Gpr183-flox Mouse

Gpr183, also known as Epstein-Barr virus-induced gene 2, is a G protein-coupled receptor for oxysterols and hydroxylated metabolites of cholesterol. It plays pleiotropic roles in lipid metabolism, immune responses, and is involved in multiple biological processes such as immune cell positioning, organ development, and tissue homeostasis [3,6]. Oxysterols, like 7α,25-dihydroxycholesterol (7α,25-OHC), bind to Gpr183, and the receptor-ligand pair is associated with various diseases [6].

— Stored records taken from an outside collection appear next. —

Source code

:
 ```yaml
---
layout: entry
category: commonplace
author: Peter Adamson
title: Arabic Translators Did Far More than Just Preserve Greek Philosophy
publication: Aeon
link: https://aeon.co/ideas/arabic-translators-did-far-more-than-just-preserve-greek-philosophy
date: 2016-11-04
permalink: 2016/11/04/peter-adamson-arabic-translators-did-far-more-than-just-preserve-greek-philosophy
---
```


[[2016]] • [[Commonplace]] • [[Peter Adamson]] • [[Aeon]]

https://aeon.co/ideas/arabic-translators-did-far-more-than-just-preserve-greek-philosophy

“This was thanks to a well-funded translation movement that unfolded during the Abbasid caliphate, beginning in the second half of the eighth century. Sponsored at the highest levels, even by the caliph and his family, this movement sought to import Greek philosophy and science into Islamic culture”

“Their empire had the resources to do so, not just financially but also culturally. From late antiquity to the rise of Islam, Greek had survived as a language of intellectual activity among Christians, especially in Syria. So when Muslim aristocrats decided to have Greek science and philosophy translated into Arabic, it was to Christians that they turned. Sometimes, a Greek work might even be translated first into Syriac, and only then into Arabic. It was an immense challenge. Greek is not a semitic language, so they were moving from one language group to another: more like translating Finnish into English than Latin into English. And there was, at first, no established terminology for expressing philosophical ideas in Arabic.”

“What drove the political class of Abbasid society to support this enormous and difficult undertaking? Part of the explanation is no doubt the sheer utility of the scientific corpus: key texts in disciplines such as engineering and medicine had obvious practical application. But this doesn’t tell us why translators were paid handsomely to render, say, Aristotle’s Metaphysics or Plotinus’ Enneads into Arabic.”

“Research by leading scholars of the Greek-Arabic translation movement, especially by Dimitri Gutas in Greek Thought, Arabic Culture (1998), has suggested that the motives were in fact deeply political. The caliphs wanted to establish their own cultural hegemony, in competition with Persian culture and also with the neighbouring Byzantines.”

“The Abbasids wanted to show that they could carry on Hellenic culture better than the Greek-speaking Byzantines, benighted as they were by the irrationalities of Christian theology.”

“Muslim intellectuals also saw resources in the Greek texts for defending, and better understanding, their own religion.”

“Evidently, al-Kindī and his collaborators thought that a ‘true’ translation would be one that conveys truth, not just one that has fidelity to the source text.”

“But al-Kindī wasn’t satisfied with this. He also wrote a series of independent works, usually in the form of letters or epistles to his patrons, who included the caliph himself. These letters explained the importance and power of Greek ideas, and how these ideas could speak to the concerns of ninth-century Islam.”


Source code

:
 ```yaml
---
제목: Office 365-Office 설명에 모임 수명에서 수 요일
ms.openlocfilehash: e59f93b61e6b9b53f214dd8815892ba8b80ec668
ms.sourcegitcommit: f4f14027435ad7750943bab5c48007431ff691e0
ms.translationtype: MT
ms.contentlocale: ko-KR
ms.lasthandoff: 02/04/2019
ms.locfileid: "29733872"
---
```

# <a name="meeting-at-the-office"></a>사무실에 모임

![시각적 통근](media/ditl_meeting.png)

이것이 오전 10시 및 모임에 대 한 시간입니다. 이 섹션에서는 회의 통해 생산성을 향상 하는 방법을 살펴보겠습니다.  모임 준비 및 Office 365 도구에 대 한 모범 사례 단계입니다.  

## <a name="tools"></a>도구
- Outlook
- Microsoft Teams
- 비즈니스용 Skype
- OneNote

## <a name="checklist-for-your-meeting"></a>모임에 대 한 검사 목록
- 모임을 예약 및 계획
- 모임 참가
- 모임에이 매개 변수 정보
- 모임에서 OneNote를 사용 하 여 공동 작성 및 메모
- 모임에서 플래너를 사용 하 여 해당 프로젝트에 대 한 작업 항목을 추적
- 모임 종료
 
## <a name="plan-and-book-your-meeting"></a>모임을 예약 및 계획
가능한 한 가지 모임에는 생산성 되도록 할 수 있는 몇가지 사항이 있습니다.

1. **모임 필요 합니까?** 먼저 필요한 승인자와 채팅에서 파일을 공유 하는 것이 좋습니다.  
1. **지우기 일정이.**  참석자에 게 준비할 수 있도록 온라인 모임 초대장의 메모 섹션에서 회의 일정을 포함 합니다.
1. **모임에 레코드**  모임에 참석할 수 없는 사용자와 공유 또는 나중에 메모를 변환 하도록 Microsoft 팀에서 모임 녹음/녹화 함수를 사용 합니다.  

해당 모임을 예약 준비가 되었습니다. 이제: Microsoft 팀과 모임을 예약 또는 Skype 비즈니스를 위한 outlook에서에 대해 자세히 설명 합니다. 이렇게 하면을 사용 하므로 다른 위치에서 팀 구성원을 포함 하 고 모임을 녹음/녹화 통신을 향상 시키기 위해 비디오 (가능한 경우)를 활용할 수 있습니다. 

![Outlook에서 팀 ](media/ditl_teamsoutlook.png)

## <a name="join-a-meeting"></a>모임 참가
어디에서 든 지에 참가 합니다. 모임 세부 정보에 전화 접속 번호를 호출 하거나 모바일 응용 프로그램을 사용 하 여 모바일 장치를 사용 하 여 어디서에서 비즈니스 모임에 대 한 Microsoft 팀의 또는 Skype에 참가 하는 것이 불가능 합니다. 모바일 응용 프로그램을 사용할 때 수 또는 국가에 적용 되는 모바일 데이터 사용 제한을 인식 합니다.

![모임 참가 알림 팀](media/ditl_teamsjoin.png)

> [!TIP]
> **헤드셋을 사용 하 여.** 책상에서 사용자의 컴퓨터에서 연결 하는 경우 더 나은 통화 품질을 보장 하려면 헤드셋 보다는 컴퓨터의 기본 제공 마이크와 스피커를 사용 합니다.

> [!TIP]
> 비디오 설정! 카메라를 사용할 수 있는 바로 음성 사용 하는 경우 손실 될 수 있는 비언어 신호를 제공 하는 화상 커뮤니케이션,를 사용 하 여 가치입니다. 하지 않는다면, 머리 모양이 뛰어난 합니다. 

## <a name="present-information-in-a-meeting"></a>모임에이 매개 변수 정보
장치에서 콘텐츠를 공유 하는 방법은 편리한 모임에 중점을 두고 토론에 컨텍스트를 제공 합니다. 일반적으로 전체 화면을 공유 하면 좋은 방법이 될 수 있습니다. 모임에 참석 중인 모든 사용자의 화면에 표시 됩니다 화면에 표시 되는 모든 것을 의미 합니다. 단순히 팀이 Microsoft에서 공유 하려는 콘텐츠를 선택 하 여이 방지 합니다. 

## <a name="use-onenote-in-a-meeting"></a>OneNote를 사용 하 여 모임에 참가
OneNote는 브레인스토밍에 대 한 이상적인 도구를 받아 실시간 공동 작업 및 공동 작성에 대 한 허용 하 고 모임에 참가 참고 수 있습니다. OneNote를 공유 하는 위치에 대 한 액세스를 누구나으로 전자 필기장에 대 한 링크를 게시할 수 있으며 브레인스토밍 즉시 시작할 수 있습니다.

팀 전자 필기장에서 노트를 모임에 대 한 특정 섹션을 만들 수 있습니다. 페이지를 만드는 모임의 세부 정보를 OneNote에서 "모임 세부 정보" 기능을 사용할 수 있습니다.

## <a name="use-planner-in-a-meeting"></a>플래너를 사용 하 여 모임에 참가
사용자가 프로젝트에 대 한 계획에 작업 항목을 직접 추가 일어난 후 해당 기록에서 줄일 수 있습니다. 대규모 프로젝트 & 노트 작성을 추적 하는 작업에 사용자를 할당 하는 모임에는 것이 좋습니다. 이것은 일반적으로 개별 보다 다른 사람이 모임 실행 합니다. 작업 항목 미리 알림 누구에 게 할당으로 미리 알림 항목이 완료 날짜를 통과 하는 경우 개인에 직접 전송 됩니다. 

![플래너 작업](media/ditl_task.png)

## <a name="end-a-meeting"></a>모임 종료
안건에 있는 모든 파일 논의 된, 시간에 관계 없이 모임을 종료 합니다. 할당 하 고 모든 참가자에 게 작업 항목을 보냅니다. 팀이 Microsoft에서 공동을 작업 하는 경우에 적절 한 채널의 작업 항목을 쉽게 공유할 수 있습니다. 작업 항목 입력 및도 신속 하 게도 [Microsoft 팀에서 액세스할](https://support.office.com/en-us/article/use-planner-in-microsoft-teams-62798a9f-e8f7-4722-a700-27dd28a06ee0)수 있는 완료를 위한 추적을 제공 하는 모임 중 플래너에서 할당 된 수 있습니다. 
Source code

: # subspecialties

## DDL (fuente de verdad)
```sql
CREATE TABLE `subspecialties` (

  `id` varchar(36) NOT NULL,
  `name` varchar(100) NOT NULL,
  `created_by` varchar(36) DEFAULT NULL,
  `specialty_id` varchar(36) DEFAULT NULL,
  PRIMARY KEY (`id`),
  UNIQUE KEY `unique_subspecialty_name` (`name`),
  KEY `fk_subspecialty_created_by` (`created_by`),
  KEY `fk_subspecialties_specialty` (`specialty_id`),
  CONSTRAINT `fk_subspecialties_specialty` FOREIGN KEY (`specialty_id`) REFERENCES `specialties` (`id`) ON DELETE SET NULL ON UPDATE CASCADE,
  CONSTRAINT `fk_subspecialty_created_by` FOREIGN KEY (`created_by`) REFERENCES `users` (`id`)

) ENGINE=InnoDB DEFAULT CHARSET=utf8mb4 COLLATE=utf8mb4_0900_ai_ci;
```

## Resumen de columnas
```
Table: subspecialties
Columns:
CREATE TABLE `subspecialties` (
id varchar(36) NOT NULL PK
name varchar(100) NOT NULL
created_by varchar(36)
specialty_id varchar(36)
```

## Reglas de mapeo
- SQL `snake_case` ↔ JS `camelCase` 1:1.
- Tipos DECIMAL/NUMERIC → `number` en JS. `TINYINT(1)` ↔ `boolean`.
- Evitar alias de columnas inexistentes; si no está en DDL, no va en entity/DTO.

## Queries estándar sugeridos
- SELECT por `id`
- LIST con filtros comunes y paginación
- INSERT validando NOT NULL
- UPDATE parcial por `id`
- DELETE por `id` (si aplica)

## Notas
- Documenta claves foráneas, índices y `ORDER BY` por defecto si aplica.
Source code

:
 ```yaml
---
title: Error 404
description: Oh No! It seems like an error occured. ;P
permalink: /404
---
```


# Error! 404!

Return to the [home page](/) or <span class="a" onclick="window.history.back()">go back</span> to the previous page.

Loss-of-function mutation of Gpr183 in mice has shown significant impacts. In influenza A virus and SARS-CoV-2 infections, it reduced macrophage infiltration and inflammatory cytokine production in the lungs, attenuating the severity of SARS-CoV-2 infection and viral loads [1]. In group 3 innate lymphoid cells (ILC3s), Gpr183 deficiency caused a defect in the formation of cryptopatches and isolated lymphoid follicles in the colon, affecting colonic lymphoid tissue development and colitis [2]. In endothelial-specific Gpr183 knockout mice, it alleviated cardiovascular and renal injuries in hypertensive mice by regulating endothelial senescence [3]. In IBD-related colitis models, Gpr183 inactivation reduced the severity of colitis in some models and strongly reduced the accumulation of intestinal lymphoid tissue [4]. In Mycobacterium tuberculosis infection, Gpr183-deficient mice had increased lung Mtb burden and dysregulated interferons during early infection [5].

In conclusion, Gpr183 is crucial in immune-related and disease-associated processes. Gene knockout mouse models have been instrumental in revealing its role in viral respiratory infections, colonic inflammation, hypertension-related complications, inflammatory bowel diseases, and mycobacterial infections. These findings suggest that targeting Gpr183 could be a potential therapeutic strategy for these diseases [1,2,3,4,5].